In Case You Were Looking
Billboard
12 x 24 feet
2018
In Case You Were Looking
Billboard
12 x 24 feet
2018

The wildcard of not knowing the location of this piece made it pretty nerve-wracking to develop. I didn't even know the exact dimensions in order to design it until the 9th hour. It's not what I would have chosen as a site, or the ideal dimensions. I would have chosen a tall, wide, solitary, soaring monolith of an object along an interstate. But beggars can't be choosers.

When I discovered it would be a smaller-scale sign (12 x 24 feet), and PAIRED directly next to another sign I had no control over, I felt pretty deflated. It could have been an ad for Downy fabric softener balls, or tortilla chips for all I knew (not that there's anything wrong with Downy balls or chips...), but I was NOT enthused by the wild-card. I don't like not knowing the immediate context of a work.

As a conceptual piece, those things matter a lot, and I like to think about site and context in great detail. I like control over those factors, or at least to know what they are, so I can nuance the work.

I chose this direction because I definitely didn't want a big reproduction of some other object I'd made. I make things that are best understood as things in specific spaces, not as photos of things in specific spaces, in other specific spaces. I wanted the billboard to be its own thing, a new project, in a specific space of advertising signage, seen by drivers.

On the one hand it was a minimal conceptual work in the conversation surrounding representation, tip-toeing on the shoulders of Rene Magritte, Joseph Kosuth, and company.

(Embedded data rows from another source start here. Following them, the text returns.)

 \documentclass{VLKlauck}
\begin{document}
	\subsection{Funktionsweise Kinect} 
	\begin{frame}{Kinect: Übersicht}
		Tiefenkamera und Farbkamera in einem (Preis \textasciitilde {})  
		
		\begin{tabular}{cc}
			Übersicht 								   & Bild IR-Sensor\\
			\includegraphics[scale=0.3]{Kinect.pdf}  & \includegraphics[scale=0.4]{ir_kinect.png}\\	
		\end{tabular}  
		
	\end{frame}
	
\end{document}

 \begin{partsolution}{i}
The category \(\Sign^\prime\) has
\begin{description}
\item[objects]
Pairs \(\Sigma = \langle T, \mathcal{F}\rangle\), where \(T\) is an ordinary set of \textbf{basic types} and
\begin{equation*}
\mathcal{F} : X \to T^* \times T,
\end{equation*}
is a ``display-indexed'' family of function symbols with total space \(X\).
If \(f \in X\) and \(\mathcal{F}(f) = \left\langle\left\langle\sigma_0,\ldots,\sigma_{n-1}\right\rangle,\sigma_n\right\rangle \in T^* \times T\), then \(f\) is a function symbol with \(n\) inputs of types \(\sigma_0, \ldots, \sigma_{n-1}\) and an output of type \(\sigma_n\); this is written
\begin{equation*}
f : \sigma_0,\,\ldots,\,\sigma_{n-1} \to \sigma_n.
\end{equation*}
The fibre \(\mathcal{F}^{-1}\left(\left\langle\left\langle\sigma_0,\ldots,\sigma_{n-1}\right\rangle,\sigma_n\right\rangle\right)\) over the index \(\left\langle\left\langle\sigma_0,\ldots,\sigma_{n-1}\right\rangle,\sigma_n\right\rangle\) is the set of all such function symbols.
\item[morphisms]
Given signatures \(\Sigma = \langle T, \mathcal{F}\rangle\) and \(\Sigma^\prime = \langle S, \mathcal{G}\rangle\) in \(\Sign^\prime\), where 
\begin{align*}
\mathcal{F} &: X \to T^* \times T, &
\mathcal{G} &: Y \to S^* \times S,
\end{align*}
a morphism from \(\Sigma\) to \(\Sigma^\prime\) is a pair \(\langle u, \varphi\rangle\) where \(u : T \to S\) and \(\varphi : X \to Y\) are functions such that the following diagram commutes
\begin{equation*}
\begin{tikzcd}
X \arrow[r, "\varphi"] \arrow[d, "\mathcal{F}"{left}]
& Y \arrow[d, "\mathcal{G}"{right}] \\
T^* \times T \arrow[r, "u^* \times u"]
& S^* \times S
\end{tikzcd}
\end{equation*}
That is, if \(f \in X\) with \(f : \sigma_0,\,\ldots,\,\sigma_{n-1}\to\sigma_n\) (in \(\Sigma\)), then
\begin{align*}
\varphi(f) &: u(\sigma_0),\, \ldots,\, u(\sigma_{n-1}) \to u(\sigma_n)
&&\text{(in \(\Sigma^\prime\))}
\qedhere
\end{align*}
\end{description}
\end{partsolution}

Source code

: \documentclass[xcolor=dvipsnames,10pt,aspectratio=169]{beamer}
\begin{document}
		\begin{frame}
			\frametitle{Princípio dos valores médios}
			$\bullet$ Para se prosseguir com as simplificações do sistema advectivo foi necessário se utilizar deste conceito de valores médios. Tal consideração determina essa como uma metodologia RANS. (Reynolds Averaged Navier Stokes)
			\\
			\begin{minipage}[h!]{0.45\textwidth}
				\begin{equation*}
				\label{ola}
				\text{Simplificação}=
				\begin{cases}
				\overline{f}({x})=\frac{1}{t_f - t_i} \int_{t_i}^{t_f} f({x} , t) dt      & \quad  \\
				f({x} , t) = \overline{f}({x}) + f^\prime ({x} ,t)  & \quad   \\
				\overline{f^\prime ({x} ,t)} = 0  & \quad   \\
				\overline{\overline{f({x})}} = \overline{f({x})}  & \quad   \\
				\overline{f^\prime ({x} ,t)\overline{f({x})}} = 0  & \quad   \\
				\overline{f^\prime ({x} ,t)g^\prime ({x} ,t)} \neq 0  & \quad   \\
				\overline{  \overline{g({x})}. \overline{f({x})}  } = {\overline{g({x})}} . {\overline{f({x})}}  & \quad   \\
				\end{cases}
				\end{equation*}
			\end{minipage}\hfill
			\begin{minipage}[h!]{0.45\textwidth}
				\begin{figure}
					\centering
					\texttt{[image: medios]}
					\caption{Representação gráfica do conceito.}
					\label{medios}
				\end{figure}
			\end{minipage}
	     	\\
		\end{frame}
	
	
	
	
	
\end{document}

And on the other it was intended as a cosmic, metaphysical work, aimed toward eye and mind of the ulcerated commuter, at wits end, working a dead-end job, waiting for something to change, or a reason to change. A universal beacon of discernment and hope, perhaps. A life changer, by sheer chance.

As it is, it's become somewhat apocalyptic. An unintended coda to the "Gun Show" I was included in at now defunct Drawl Gallery in Little Rock a couple of years ago. It's much darker now, ominously permissive. It makes me nervous, even potentially culpable, and I like that.

And who knows? In a few weeks or months it could relate to fabric softener, or car insurance, or landscaping, or the Rodeo of the Ozarks. But it will STILL BE A SIGN - in case someone's looking for one.